That women are waiting longer to have children, and having fewer of them to boot, is no secret. It’s also no longer a secret that women are increasingly relying on medical help to get pregnant, as the Wall Street Journal reported last week on the results of a recent Center for Disease Control & Prevention study on trends in childbearing.
The study found significant rises in the percentages of women ages 25 to 39 who relied on reproductive assistance—a broad category that includes simply seeking medical advice—to have a child. Interestingly, the numbers stayed steady for women 24 and younger and women over 40. Perhaps this is because women in these age brackets are at their most fertile and infertile life stages, respectively, and there is little that technology can do to change this.
That a growing number of women who want children are struggling to conceive is a major social failure. In a culture that is truly empowering to women, childbearing should come to take less of a physical, emotional, and psychological toll on women, not more. Yet the numbers are trending in the reverse direction (our abysmal score for maternal death and infant mortality rates for a developed nation being a whole separate discussion).
That a growing number of women who want children are struggling to conceive is a major social failure.
And assisted reproduction is no walk in the park. Any website or pamphlet on assisted reproductive treatments like hormonal treatments or in vitro fertilization (IVF) will outline a number of side effects for women ranging from mood swings, to severe weight gain, to mania. An article in the Harvard Health Letter blatantly states that infertility treatment can “exacerbate anxiety, depression, and stress,” and it cites two astounding studies that show the emotional and mental toll of infertility:
One study of 200 couples seen consecutively at a fertility clinic, for example, found that half of the women and 15% of the men said that infertility was the most upsetting experience of their lives. Another study of 488 American women who filled out a standard psychological questionnaire before undergoing a stress reduction program concluded that women with infertility felt as anxious or depressed as those diagnosed with cancer, hypertension, or recovering from a heart attack.
Why, despite these facts, are so few people talking about the impact of assisted reproduction and infertility on female flourishing?
The root of rising female infertility, I would posit, is easy to identify. Women are being told, despite the plain and rather stubborn reality of female fertility, that they must delay marriage and children in order to succeed in their careers. This is especially true for women with a college degree or higher, a group that has accounted for a growing share of women over the past few decades. These women have always waited longer than other women to have children, but since 1970 the gap has widened by an additional two years. Women with a college degree now have their first child around age 30, while women with a high school diploma but no college degree first give birth around age 24.

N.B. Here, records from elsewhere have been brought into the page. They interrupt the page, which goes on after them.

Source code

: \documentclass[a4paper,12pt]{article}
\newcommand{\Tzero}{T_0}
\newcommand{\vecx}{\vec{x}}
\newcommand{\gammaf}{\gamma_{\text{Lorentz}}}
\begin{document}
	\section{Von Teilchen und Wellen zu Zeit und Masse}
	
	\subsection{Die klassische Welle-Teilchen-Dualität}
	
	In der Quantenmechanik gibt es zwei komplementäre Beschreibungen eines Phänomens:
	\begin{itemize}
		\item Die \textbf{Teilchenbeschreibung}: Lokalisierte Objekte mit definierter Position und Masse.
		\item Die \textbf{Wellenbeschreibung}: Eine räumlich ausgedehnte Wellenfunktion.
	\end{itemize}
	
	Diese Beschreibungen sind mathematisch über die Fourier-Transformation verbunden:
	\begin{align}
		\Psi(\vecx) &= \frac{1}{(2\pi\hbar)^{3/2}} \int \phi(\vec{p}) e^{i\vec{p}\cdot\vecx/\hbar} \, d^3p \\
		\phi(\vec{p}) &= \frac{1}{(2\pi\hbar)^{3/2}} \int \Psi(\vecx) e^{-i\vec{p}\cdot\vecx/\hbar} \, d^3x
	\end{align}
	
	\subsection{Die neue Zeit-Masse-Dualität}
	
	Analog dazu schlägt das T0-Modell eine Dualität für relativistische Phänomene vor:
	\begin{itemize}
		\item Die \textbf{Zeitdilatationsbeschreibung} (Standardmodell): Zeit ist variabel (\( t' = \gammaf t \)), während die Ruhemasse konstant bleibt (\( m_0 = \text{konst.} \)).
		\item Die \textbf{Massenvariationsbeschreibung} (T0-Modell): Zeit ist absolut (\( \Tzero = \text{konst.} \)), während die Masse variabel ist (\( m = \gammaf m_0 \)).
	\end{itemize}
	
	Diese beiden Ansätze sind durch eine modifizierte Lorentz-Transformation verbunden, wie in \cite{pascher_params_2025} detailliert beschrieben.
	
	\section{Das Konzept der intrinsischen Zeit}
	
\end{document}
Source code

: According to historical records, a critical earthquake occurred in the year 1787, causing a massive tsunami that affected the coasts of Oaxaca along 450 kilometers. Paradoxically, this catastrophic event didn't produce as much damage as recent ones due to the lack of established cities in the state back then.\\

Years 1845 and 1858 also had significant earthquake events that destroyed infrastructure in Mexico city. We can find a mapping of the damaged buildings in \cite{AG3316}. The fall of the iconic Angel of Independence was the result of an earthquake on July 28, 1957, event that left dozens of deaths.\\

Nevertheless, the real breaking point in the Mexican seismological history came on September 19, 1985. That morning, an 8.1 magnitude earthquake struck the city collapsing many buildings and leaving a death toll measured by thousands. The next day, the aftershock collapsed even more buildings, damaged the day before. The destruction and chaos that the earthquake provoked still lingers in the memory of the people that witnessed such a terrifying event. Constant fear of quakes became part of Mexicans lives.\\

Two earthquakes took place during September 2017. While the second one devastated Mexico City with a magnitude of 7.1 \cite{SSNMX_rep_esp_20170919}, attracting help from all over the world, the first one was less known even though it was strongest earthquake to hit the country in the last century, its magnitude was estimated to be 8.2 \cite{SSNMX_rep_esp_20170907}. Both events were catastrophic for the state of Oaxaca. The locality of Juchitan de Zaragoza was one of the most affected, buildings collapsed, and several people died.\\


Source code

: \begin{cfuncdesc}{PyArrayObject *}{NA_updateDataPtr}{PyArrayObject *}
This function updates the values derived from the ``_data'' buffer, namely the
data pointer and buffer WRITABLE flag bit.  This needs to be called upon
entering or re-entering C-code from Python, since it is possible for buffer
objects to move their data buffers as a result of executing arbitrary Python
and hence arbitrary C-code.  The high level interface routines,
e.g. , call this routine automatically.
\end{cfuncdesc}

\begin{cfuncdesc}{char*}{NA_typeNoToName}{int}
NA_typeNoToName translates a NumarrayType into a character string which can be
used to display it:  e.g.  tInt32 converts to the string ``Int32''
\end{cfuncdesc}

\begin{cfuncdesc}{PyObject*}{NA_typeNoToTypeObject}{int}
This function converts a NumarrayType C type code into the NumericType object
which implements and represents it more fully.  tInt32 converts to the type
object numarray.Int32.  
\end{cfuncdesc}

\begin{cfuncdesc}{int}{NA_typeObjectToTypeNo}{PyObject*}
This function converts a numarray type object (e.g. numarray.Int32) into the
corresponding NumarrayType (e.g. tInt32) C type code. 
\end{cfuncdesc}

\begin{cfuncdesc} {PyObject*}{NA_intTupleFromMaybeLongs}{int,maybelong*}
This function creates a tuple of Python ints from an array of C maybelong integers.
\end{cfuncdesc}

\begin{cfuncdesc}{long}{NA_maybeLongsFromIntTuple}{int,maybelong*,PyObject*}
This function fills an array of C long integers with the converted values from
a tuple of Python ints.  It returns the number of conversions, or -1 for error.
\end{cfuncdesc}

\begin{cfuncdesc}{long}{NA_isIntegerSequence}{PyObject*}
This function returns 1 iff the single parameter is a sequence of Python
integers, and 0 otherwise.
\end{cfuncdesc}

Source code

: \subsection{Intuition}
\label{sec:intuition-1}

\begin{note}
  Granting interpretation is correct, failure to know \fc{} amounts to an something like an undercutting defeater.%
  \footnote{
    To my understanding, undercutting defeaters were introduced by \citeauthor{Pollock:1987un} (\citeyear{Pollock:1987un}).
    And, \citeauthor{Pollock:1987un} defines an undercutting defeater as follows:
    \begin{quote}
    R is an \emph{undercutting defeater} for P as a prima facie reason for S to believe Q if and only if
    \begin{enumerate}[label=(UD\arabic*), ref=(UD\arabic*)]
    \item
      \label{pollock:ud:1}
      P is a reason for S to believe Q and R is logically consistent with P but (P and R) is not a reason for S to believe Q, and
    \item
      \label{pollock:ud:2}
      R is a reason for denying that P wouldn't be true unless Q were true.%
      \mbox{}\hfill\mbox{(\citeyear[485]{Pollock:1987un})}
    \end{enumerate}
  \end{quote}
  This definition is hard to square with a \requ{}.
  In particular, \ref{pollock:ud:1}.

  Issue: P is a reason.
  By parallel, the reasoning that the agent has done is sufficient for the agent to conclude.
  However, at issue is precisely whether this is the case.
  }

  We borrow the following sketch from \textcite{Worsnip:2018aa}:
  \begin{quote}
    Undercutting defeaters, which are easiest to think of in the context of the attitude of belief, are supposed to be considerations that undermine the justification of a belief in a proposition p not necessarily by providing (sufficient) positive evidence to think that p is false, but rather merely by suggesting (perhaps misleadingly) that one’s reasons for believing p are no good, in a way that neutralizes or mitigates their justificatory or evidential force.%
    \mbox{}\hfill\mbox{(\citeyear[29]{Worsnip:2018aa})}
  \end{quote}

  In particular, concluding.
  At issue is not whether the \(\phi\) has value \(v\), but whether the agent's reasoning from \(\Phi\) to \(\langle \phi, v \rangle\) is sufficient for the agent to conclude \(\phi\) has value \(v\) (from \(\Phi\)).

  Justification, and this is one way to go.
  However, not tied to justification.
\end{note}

How no longer riding the dating roller coaster but instead navigating life with a supportive life partner inhibits career success is beyond me. That balancing career interests and the ever-present needs of children is tough is far clearer. Though the two are by no means mutually exclusive, even at a young age.
One other major reason women cite for delaying children is cost. This is understandable when more and more women, like men, are attaining advanced degrees that come with significant debt loads, when the cost of a college degree is soaring, and when parents are coming under increasing pressure to enroll their children in countless extracurriculars. But ironically, the longer one delays children, the more likely one is going to incur major costs in trying to conceive. The average cost for just one round of IVF, for example, is over $10,000.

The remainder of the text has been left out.